Business Risk Operations Senior Analyst
Lighthouse Credit Union · Dover, NH · 1 mo ago
FinanceFull-time
User Access Review (UAR) Governance
- Administers end-to-end User Access Reviews (UARs) as independent governance control, including scheduling, evidence collection, reconciliation, validation, and documentation.
- Validates user and privileged access against approved roles, entitlements, and least-privilege standards, including review of access provisioned through Microsoft Entra security groups.
- Identifies and documents access exceptions related to provisioning, transfers, terminations, and excessive access; tracks remediation through resolution and maintains audit-ready evidence.
- Ensures UAR artifacts meet regulatory, audit, and internal retention requirements.
GRC Control Administration & Independent Validation
- Maintains control documentation, evidence repositories, and GRC system records to support audits, examinations, and management oversight.
- Performs procedural control validation and limited control testing to confirm execution and evidence sufficiency; does not design controls or perform technical configurations.
- Identifies control execution gaps, documentation deficiencies, and missed timelines; challenges first-line control execution and escalates issues with clear corrective action recommendations.
Vendor Due Diligence & Third-Party Risk Management
- Supports vendor due diligence and Third-Party Risk Management (TPRM) activities, partnering with internal stakeholders to ensure adherence to program requirements and timelines.
- Coordinates vendor onboarding and ongoing due diligence in accordance with internal policy and established standards.

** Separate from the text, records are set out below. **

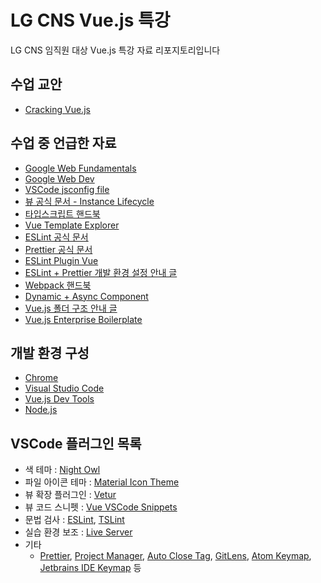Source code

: # LG CNS Vue.js 특강

LG CNS 임직원 대상 Vue.js 특강 자료 리포지토리입니다
## 수업 교안

- [Cracking Vue.js](https://joshua1988.github.io/vue-camp)

## 수업 중 언급한 자료

- [Google Web Fundamentals](https://developers.google.com/web/fundamentals)
- [Google Web Dev](https://web.dev/learn/)
- [VSCode jsconfig file](https://code.visualstudio.com/docs/languages/jsconfig)
- [뷰 공식 문서 - Instance Lifecycle](https://vuejs.org/v2/guide/instance.html#Lifecycle-Diagram)
- [타입스크립트 핸드북](https://joshua1988.github.io/ts/)
- [Vue Template Explorer](https://template-explorer.vuejs.org/)
- [ESLint 공식 문서](https://eslint.org/)
- [Prettier 공식 문서](https://prettier.io/)
- [ESLint Plugin Vue](https://eslint.vuejs.org/)
- [ESLint + Prettier 개발 환경 설정 안내 글](https://joshua1988.github.io/web-development/vuejs/boost-productivity/)
- [Webpack 핸드북](https://joshua1988.github.io/webpack-guide/build/npm-module-install.html)
- [Dynamic + Async Component](https://vuejs.org/v2/guide/components-dynamic-async.html#ad)
- [Vue.js 폴더 구조 안내 글](https://joshua1988.github.io/vue-camp/advanced/folder-structure.html)
- [Vue.js Enterprise Boilerplate](https://github.com/chrisvfritz/vue-enterprise-boilerplate)

## 개발 환경 구성

- [Chrome](https://www.google.com/intl/ko/chrome/)
- [Visual Studio Code](https://code.visualstudio.com/)
- [Vue.js Dev Tools](https://chrome.google.com/webstore/detail/vuejs-devtools/nhdogjmejiglipccpnnnanhbledajbpd)
- [Node.js](https://nodejs.org/ko/)

## VSCode 플러그인 목록

- 색 테마 : [Night Owl](https://marketplace.visualstudio.com/items?itemName=sdras.night-owl)
- 파일 아이콘 테마 : [Material Icon Theme](https://marketplace.visualstudio.com/items?itemName=PKief.material-icon-theme)
- 뷰 확장 플러그인 : [Vetur](https://marketplace.visualstudio.com/items?itemName=octref.vetur)
- 뷰 코드 스니펫 : [Vue VSCode Snippets](https://marketplace.visualstudio.com/items?itemName=sdras.vue-vscode-snippets)
- 문법 검사 : [ESLint](https://marketplace.visualstudio.com/items?itemName=dbaeumer.vscode-eslint), [TSLint](https://marketplace.visualstudio.com/items?itemName=eg2.tslint)
- 실습 환경 보조 : [Live Server](https://marketplace.visualstudio.com/items?itemName=ritwickdey.LiveServer)
- 기타
  - [Prettier](https://marketplace.visualstudio.com/items?itemName=esbenp.prettier-vscode), [Project Manager](https://marketplace.visualstudio.com/items?itemName=alefragnani.project-manager), [Auto Close Tag](https://marketplace.visualstudio.com/items?itemName=formulahendry.auto-close-tag), [GitLens](https://marketplace.visualstudio.com/items?itemName=eamodio.gitlens), [Atom Keymap](https://marketplace.visualstudio.com/items?itemName=ms-vscode.atom-keybindings), [Jetbrains IDE Keymap](https://marketplace.visualstudio.com/items?itemName=isudox.vscode-jetbrains-keybindings) 등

- Performs risk-focused reviews of third-party relationships to support risk tiering and oversight, including the collection and validation of required documentation.
- Reviews due diligence artifacts (e.g., SOC reports, certifications, regulatory attestations) for completeness and follow-up requirements; tracks remediation items through resolution.
- Pairs with vendor owners to obtain updated information and address documentation gaps impacting onboarding, renewals, or compliance deadlines.
- Identifies, documents, and tracks Complementary User Entity Controls (CUECs); monitors implementation status, evidence retention, and remediation progress.
Job Specifications
- Demonstrated working knowledge of User Access Review (UAR) governance, including least privilege principles, role-based access controls, and independent validation of user and privileged access.
- Experience reviewing and validating access-related evidence, including user listings and security group assignments from identity platforms (e.g., Microsoft Entra), to identify exceptions and required follow-up actions.
- Proven ability to administer, validate, and document the execution of GRC control activities with limited supervision, applying sound judgment to identify gaps, inconsistencies, and control execution issues.
- Experience working within GRC and vendor management systems to track activities, maintain evidence, and support audit, compliance, and management oversight processes.
- Strong experience conducting risk-focused contract and NDA reviews, ensuring inclusion of required security, regulatory, and risk provisions prior to execution.
- Working knowledge of business continuity program support, including documentation maintenance, testing coordination, and remediation tracking.
- Experience supporting vendor due diligence and third-party risk management (TPRM) processes, including review of SOC reports, certifications, and attestations for completeness and follow-up actions.
- General familiarity with financial institution regulatory expectations and frameworks (e.g., GLBA, FFIEC, NCUA guidance).
- Experience supporting internal audits, regulatory examinations, or control reviews preferred.